There are many discrepancies among the results of studies on the genotoxicity of lead. The aim of the study was to explore lead-induced DNA damage, including oxidative damage, in relation to oxidative stress intensity parameters and the antioxidant defense system in human leukocytes. The study population consisted of 100 male workers exposed to lead. According to the blood lead (PbB) levels, they were divided into the following three subgroups: a group with PbB of 20-35 μg/dL (low exposure to lead (LE) group), a group with a PbB of 35-50 µg/dL (medium exposure to lead (ME) group), and a group with a PbB of >50 μg/dL (high exposure to lead (HE) group). The control group consisted of 42 healthy males environmentally exposed to lead (PbB < 10 μg/dL). A comet assay was used to measure the DNA damage in leukocytes. We measured the activity of superoxide dismutase (SOD), catalase, glutathione reductase (GR), glucose-6-phosphate dehydrogenase (G6PD), and glutathione-S-transferase (GST) as well as the concentration of malondialdehyde (MDA), and the value of the total antioxidant capacity. The level of PbB was significantly higher in the examined subgroups than in the control group. The percentage of DNA in the tail was significantly higher in the LE, ME, and HE subgroups than in the control group by 10% ( p = 0.001), 15% ( p < 0.001), and 20% ( p < 0.001), respectively. The activity of GR was significantly lower in the LE and ME subgroups than in the control group by 25% ( p = 0.007) and 17% ( p = 0.028), respectively. The activity of G6PD was significantly lower in the ME subgroup by 25% ( p = 0.022), whereas the activity of GST was significantly higher in the HE subgroup by 101% ( p = 0.001) than in the control group. Similarly, the activity of SOD was significantly higher in the LE and ME subgroups by 48% ( p = 0.026) and 34% ( p = 0.002), respectively. The concentration of MDA was significantly higher in the LE, ME, and HE subgroups than in the control group by 43% ( p = 0.016), 57% ( p < 0.001), and 108% ( p < 0.001), respectively. Occupational lead exposure induces DNA damage, including oxidative damage, in human leukocytes. The increase in DNA damage was accompanied by an elevated intensity of oxidative stress.
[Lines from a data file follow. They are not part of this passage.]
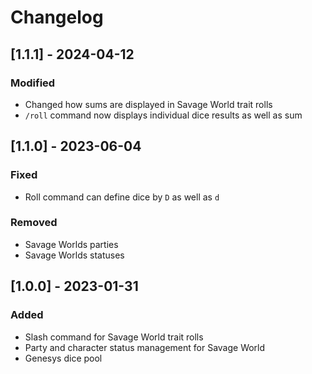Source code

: # Changelog

## [1.1.1] - 2024-04-12
### Modified
- Changed how sums are displayed in Savage World trait rolls
- `/roll` command now displays individual dice results as well as sum

## [1.1.0] - 2023-06-04
### Fixed
- Roll command can define dice by `D` as well as `d`

### Removed
- Savage Worlds parties
- Savage Worlds statuses 

## [1.0.0] - 2023-01-31
### Added
- Slash command for Savage World trait rolls
- Party and character status management for Savage World
- Genesys dice pool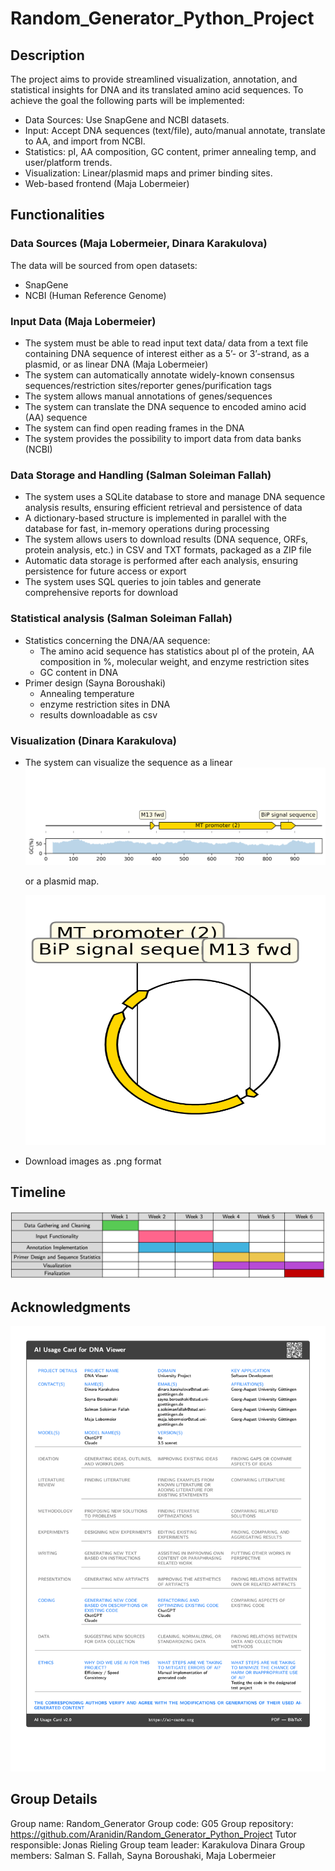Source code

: # Random_Generator_Python_Project
## Description
The project aims to provide streamlined visualization, annotation, and statistical insights for DNA and its translated amino acid sequences.
To achieve the goal the following parts will be implemented:
* Data Sources: Use SnapGene and NCBI datasets.
* Input: Accept DNA sequences (text/file), auto/manual annotate, translate to AA, and import from NCBI.
* Statistics: pI, AA composition, GC content, primer annealing temp, and user/platform trends.
* Visualization: Linear/plasmid maps and primer binding sites.
* Web-based frontend (Maja Lobermeier)
  
## Functionalities
### Data Sources (Maja Lobermeier, Dinara Karakulova)
The data will be sourced from open datasets:
* SnapGene
* NCBI (Human Reference Genome)

### Input Data (Maja Lobermeier)
* The system must be able to read input text data/ data from a text file containing DNA sequence of interest either as a 5’- or 3’-strand, as a plasmid, or as linear DNA (Maja Lobermeier)
* The system can automatically annotate widely-known consensus sequences/restriction sites/reporter genes/purification tags
* The system allows manual annotations of genes/sequences
* The system can translate the DNA sequence to encoded amino acid (AA) sequence
* The system can find open reading frames in the DNA
* The system provides the possibility to import data from data banks (NCBI)

### Data Storage and Handling (Salman Soleiman Fallah)
* The system uses a SQLite database to store and manage DNA sequence analysis results, ensuring efficient retrieval and persistence of data
* A dictionary-based structure is implemented in parallel with the database for fast, in-memory operations during processing
* The system allows users to download results (DNA sequence, ORFs, protein analysis, etc.) in CSV and TXT formats, packaged as a ZIP file
* Automatic data storage is performed after each analysis, ensuring persistence for future access or export
* The system uses SQL queries to join tables and generate comprehensive reports for download


### Statistical analysis (Salman Soleiman Fallah)
* Statistics concerning the DNA/AA sequence:
  * The amino acid sequence has statistics about pI of the protein, AA composition in %, molecular weight, and enzyme restriction sites 
  * GC content in DNA
* Primer design (Sayna Boroushaki)
  * Annealing temperature
  * enzyme restriction sites in DNA
  * results downloadable as csv 

### Visualization (Dinara Karakulova)
* The system can visualize the sequence as a linear 
  ![Linear DNA map with annotations](dna_linear_record.png)

  or a plasmid map.
  
  <img src="dna_circular_record.png" width="500" height="400"/>
  
  

* Download images as .png format
## Timeline
![Image off the project timeline](timeline.png)

## Acknowledgments
![AI Usage Disclaimer](ai_usage.png)
## Group Details
Group name: Random_Generator
Group code: G05
Group repository: https://github.com/Aranidin/Random_Generator_Python_Project
Tutor responsible: Jonas Rieling
Group team leader: Karakulova Dinara
Group members: Salman S. Fallah, Sayna Boroushaki, Maja Lobermeier
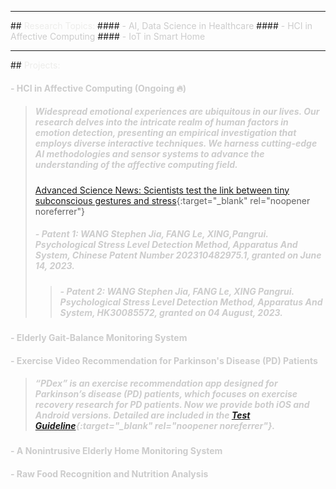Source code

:<hr>
## <a id="rt"></a><span style="color: #ededeb;">Research Topics: </span>
#### <span style="color: #cccccc;"> - AI, Data Science in Healthcare </span>
#### <span style="color: #cccccc;"> - HCI in Affective Computing </span>
#### <span style="color: #cccccc;"> - IoT in Smart Home </span>

<hr>
## <a id="pro"></a><span style="color: #ededeb;">Projects: </span>

####  <span style="color: #cccccc;"> - HCI in Affective Computing (Ongoing :fire:)</span>
> ##### <span style="color: #cccccc;"> Widespread emotional experiences are ubiquitous in our lives. Our research delves into the intricate realm of human factors in emotion detection, presenting an empirical investigation that employs diverse interactive techniques. We harness cutting-edge AI methodologies and sensor systems to advance the understanding of the affective computing field.</span> 
> [Advanced Science News: Scientists test the link between tiny subconscious gestures and stress](https://www.advancedsciencenews.com/scientists-test-the-link-between-tiny-subconscious-gestures-and-stress/){:target="_blank" rel="noopener noreferrer"}
> ##### <span style="color: #cccccc;"> - Patent 1: WANG Stephen Jia, FANG Le, XING,Pangrui. Psychological Stress Level Detection Method, Apparatus And System, Chinese Patent Number 202310482975.1, granted on June 14, 2023. </span>
> > ##### <span style="color: #cccccc;"> - Patent 2: WANG Stephen Jia, FANG Le, XING Pangrui. Psychological Stress Level Detection Method, Apparatus And System, HK30085572, granted on 04 August, 2023. </span> 

#### <span style="color: #cccccc;"> - Elderly Gait-Balance Monitoring System</span>

#### <span style="color: #cccccc;"> - Exercise Video Recommendation for Parkinson's Disease (PD) Patients</span>
> ##### <span style="color: #cccccc;"> “PDex” is an exercise recommendation app designed for Parkinson’s disease (PD) patients, which focuses on exercise recovery research for PD patients. Now we provide both iOS and Android versions. Detailed are included in the [Test Guideline](https://connecthkuhk-my.sharepoint.com/:w:/g/personal/lefang_connect_hku_hk/EcIWJqdl_FFIljRFZZDafyEBHTxkRg58_-Tz8TIkZtVrSw?rtime=vVCBMXGR20g){:target="_blank" rel="noopener noreferrer"}.</span> 

#### <span style="color: #cccccc;"> - A Nonintrusive Elderly Home Monitoring System</span>
#### <span style="color: #cccccc;"> - Raw Food Recognition and Nutrition Analysis</span>

<!--<iframe src="https://drive.google.com/file/d/1GxOvgnyPZg31IDn25UBranWkCGjlOheK/preview" allow="encrypted-media" allowfullscreen="true"></iframe> -->
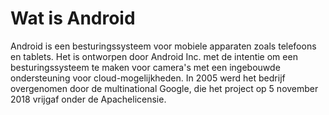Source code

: # Wat is Android

Android is een besturingssysteem voor mobiele apparaten zoals telefoons en tablets.
Het is ontworpen door Android Inc. met de intentie om een besturingssysteem te maken voor camera's met een ingebouwde ondersteuning voor cloud-mogelijkheden.
In 2005 werd het bedrijf overgenomen door de multinational Google, die het project op 5 november 2018 vrijgaf onder de Apachelicensie.
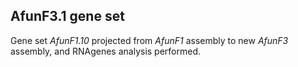 AfunF3.1 gene set
-----------------

Gene set *AfunF1.10* projected from *AfunF1* assembly to new *AfunF3*
assembly, and RNAgenes analysis performed.
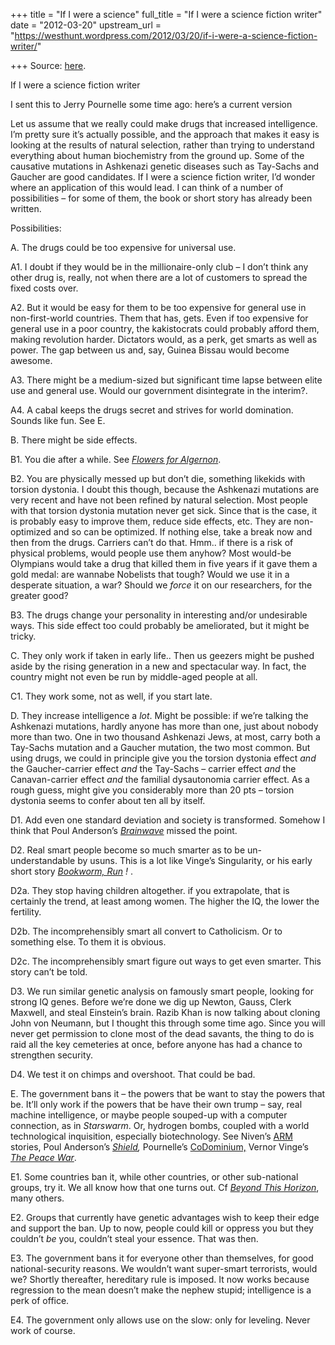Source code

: +++
title = "If I were a science"
full_title = "If I were a science fiction writer"
date = "2012-03-20"
upstream_url = "https://westhunt.wordpress.com/2012/03/20/if-i-were-a-science-fiction-writer/"

+++
Source: [here](https://westhunt.wordpress.com/2012/03/20/if-i-were-a-science-fiction-writer/).

If I were a science fiction writer

I sent this to Jerry Pournelle some time ago: here’s a current version

Let us assume that we really could make drugs that increased
intelligence. I’m pretty sure it’s actually possible, and the approach
that makes it easy is looking at the results of natural selection,
rather than trying to understand everything about human biochemistry
from the ground up. Some of the causative mutations in Ashkenazi
genetic diseases such as Tay-Sachs and Gaucher are good candidates. If I
were a science fiction writer, I’d wonder where an application of this
would lead. I can think of a number of possibilities – for some of them,
the book or short story has already been written.

Possibilities:

A. The drugs could be too expensive for universal use.

A1. I doubt if they would be in the millionaire-only club – I don’t
think any other drug is, really, not when there are a lot of customers
to spread the fixed costs over.

A2. But it would be easy for them to be too expensive for general use in
non-first-world countries. Them that has, gets. Even if too expensive
for general use in a poor country, the kakistocrats could probably
afford them, making revolution harder. Dictators would, as a perk, get
smarts as well as power. The gap between us and, say, Guinea Bissau
would become awesome.

A3. There might be a medium-sized but significant time lapse between
elite use and general use. Would our government disintegrate in the
interim?.

A4. A cabal keeps the drugs secret and strives for world domination.
Sounds like fun. See E.

B. There might be side effects.

B1. You die after a while. See *[Flowers for
Algernon](https://www.amazon.com/gp/product/0156030306/ref=as_li_tl?ie=UTF8&tag=the10000yeaex-20&camp=1789&creative=9325&linkCode=as2&creativeASIN=0156030306&linkId=8baf99d917b46503486dc91e5137241e)*.

B2. You are physically messed up but don’t die, something likekids with
torsion dystonia. I doubt this though, because the Ashkenazi mutations
are very recent and have not been refined by natural selection. Most
people with that torsion dystonia mutation never get sick. Since that is
the case, it is probably easy to improve them, reduce side effects, etc.
They are non-optimized and so can be optimized. If nothing else, take a
break now and then from the drugs. Carriers can’t do that. Hmm.. if
there is a risk of physical problems, would people use them anyhow? Most
would-be Olympians would take a drug that killed them in five years if
it gave them a gold medal: are wannabe Nobelists that tough? Would we
use it in a desperate situation, a war? Should we *force* it on our
researchers, for the greater good?

B3. The drugs change your personality in interesting and/or undesirable
ways. This side effect too could probably be ameliorated, but it might
be tricky.

C. They only work if taken in early life.. Then us geezers might be
pushed aside by the rising generation in a new and spectacular way. In
fact, the country might not even be run by middle-aged people at all.

C1. They work some, not as well, if you start late.

D. They increase intelligence a *lot*. Might be possible: if we’re
talking the Ashkenazi mutations, hardly anyone has more than one, just
about nobody more than two. One in two thousand Ashkenazi Jews, at most,
carry both a Tay-Sachs mutation and a Gaucher mutation, the two most
common. But using drugs, we could in principle give you the torsion
dystonia effect *and* the Gaucher-carrier effect *and* the Tay-Sachs –
carrier effect *and* the Canavan-carrier effect *and* the familial
dysautonomia carrier effect. As a rough guess, might give you
considerably more than 20 pts – torsion dystonia seems to confer about
ten all by itself.

D1. Add even one standard deviation and society is transformed. Somehow
I think that Poul Anderson’s
*[Brainwave](https://www.amazon.com/gp/product/B000MD6QEE/ref=as_li_tl?ie=UTF8&tag=the10000yeaex-20&camp=1789&creative=9325&linkCode=as2&creativeASIN=B000MD6QEE&linkId=64f4c6e5701a3fc067127a24477255a3)*
missed the point.

D2. Real smart people become so much smarter as to be un-understandable
by usuns. This is a lot like Vinge’s Singularity, or his early short
story *[Bookworm,
Run](https://www.amazon.com/gp/product/B00201DK22/ref=as_li_tl?ie=UTF8&tag=the10000yeaex-20&camp=1789&creative=9325&linkCode=as2&creativeASIN=B00201DK22&linkId=e46b8029279abc0d409656d1ed199331)
!* .

D2a. They stop having children altogether. if you extrapolate, that is
certainly the trend, at least among women. The higher the IQ, the lower
the fertility.

D2b. The incomprehensibly smart all convert to Catholicism. Or to
something else. To them it is obvious.

D2c. The incomprehensibly smart figure out ways to get even smarter.
This story can’t be told.

D3. We run similar genetic analysis on famously smart people, looking
for strong IQ genes. Before we’re done we dig up Newton, Gauss, Clerk
Maxwell, and steal Einstein’s brain. Razib Khan is now talking about
cloning John von Neumann, but I thought this through some time ago.
Since you will never get permission to clone most of the dead savants,
the thing to do is raid all the key cemeteries at once, before anyone
has had a chance to strengthen security.

D4. We test it on chimps and overshoot. That could be bad.

E. The government bans it – the powers that be want to stay the powers
that be. It’ll only work if the powers that be have their own trump –
say, real machine intelligence, or maybe people souped-up with a
computer connection, as in *Starswarm*. Or, hydrogen bombs, coupled with
a world technological inquisition, especially biotechnology. See Niven’s
[ARM](https://www.amazon.com/gp/product/B001TLZEUK/ref=as_li_tl?ie=UTF8&tag=the10000yeaex-20&camp=1789&creative=9325&linkCode=as2&creativeASIN=B001TLZEUK&linkId=1e550b1b721e7ba124a435385d80de18)
stories, Poul Anderson’s
*[Shield](https://www.amazon.com/gp/product/0425047040/ref=as_li_tl?ie=UTF8&tag=the10000yeaex-20&camp=1789&creative=9325&linkCode=as2&creativeASIN=0425047040&linkId=488940518aeeabd9b61441918e1d2a8d),*
Pournelle’s
[CoDominium,](https://www.amazon.com/gp/product/B00APAH4ZE/ref=as_li_tl?ie=UTF8&tag=the10000yeaex-20&camp=1789&creative=9325&linkCode=as2&creativeASIN=B00APAH4ZE&linkId=eb1f9eedd66c5ac2d605dde3a4528767)
Vernor Vinge’s *[The Peace
War](https://www.amazon.com/gp/product/B003E74BSS/ref=as_li_tl?ie=UTF8&tag=the10000yeaex-20&camp=1789&creative=9325&linkCode=as2&creativeASIN=B003E74BSS&linkId=28847a7a6fbad3eff883fb32b8c9993e)*.

E1. Some countries ban it, while other countries, or other sub-national
groups, try it. We all know how that one turns out. Cf *[Beyond This
Horizon](https://www.amazon.com/gp/product/0743435613/ref=as_li_tl?ie=UTF8&tag=the10000yeaex-20&camp=1789&creative=9325&linkCode=as2&creativeASIN=0743435613&linkId=b9f2e1a3824395e9970a47108287ffd3)*,
many others.

E2. Groups that currently have genetic advantages wish to keep their
edge and support the ban. Up to now, people could kill or oppress you
but they couldn’t *be* you, couldn’t steal your essence. That was then.

E3. The government bans it for everyone other than themselves, for good
national-security reasons. We wouldn’t want super-smart terrorists,
would we? Shortly thereafter, hereditary rule is imposed. It now works
because regression to the mean doesn’t make the nephew stupid;
intelligence is a perk of office.

E4. The government only allows use on the slow: only for leveling. Never
work of course.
关于铅的遗传毒性研究结果存在许多差异。本研究的目的是探讨铅诱导的DNA损伤,包括氧化损伤,与人类白细胞中氧化应激强度参数和抗氧化防御系统的关系。研究对象为100名接触铅的男性工人。根据血铅(PbB)水平,他们被分为以下三个亚组:血铅水平为20 - 35μg/dL的一组(低铅暴露(LE)组),血铅水平为35 - 50μg/dL的一组(中等铅暴露(ME)组),以及血铅水平>50μg/dL的一组(高铅暴露(HE)组)。对照组由42名环境暴露于铅(PbB < 10μg/dL)的健康男性组成。采用彗星试验测量白细胞中的DNA损伤。我们测量了超氧化物歧化酶(SOD)、过氧化氢酶、谷胱甘肽还原酶(GR)、葡萄糖-6-磷酸脱氢酶(G6PD)和谷胱甘肽-S-转移酶(GST)的活性,以及丙二醛(MDA)的浓度和总抗氧化能力的值。所检查亚组的血铅水平显著高于对照组。LE、ME和HE亚组中尾部DNA的百分比分别比对照组显著高10%(p = 0.001)、15%(p < 0.001)和20%(p < 0.001)。LE和ME亚组中GR的活性分别比对照组显著低25%(p = 0.007)和17%(p = 0.028)。ME亚组中G6PD的活性显著低25%(p = 0.022),而HE亚组中GST的活性比对照组显著高101%(p = 0.001)。同样,LE和ME亚组中SOD的活性分别显著高48%(p = 0.026)和34%(p = 0.002)。LE、ME和HE亚组中MDA的浓度分别比对照组显著高43%(p = 0.016)、57%(p < 0.001)和108%(p < 0.001)。职业性铅暴露会诱导人类白细胞中的DNA损伤,包括氧化损伤。DNA损伤的增加伴随着氧化应激强度的升高。